##### Available data #####

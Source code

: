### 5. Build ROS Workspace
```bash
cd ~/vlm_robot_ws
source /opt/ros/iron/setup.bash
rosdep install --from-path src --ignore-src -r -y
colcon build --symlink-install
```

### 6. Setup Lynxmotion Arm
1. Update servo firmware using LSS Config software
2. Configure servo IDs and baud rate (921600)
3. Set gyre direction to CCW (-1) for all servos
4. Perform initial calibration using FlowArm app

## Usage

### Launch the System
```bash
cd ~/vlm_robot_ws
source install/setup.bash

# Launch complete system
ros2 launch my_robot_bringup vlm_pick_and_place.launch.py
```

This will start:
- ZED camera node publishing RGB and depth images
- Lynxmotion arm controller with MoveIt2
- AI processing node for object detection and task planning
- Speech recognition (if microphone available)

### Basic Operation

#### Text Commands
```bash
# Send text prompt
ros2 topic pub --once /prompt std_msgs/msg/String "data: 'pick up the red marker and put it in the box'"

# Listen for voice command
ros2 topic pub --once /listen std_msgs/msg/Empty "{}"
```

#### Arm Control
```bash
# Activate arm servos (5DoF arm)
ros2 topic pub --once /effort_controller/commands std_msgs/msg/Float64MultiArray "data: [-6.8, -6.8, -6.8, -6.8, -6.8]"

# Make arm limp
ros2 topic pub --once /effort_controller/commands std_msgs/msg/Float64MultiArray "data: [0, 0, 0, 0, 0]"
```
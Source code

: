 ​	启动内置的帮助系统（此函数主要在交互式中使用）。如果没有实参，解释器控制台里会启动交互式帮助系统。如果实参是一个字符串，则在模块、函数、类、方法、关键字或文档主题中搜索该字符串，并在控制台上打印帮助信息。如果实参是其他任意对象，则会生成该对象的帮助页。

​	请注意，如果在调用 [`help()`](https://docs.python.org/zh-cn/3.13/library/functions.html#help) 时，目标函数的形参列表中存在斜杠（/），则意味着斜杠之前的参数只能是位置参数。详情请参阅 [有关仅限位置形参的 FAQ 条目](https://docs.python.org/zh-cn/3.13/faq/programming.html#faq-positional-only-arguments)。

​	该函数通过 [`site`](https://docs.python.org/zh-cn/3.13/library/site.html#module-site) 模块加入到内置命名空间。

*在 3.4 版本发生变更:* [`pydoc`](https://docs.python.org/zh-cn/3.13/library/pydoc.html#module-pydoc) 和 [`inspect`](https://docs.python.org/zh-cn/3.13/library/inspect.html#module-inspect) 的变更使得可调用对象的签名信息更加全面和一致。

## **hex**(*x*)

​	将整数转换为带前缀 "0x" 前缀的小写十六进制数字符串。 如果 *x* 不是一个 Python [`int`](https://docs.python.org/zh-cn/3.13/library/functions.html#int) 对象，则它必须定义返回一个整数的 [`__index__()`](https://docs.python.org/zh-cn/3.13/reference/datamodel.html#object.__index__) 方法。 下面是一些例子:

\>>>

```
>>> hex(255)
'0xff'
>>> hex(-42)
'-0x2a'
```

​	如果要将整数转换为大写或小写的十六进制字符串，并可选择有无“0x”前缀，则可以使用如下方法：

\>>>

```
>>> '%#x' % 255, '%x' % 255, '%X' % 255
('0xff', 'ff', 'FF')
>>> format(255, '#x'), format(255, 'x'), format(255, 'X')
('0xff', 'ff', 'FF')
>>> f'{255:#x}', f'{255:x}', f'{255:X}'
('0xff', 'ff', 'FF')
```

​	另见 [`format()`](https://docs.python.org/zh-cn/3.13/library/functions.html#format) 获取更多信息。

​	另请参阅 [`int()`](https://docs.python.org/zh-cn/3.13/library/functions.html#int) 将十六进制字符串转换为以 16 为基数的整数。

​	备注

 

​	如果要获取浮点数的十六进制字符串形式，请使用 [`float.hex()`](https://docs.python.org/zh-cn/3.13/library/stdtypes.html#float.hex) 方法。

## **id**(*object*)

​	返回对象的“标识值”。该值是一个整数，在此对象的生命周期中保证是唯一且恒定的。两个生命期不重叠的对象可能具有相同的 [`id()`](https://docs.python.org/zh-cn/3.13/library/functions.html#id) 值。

#####

Task goal: Using the records above, say how many lines contain the string "module"; offer no other text.

Task result: 2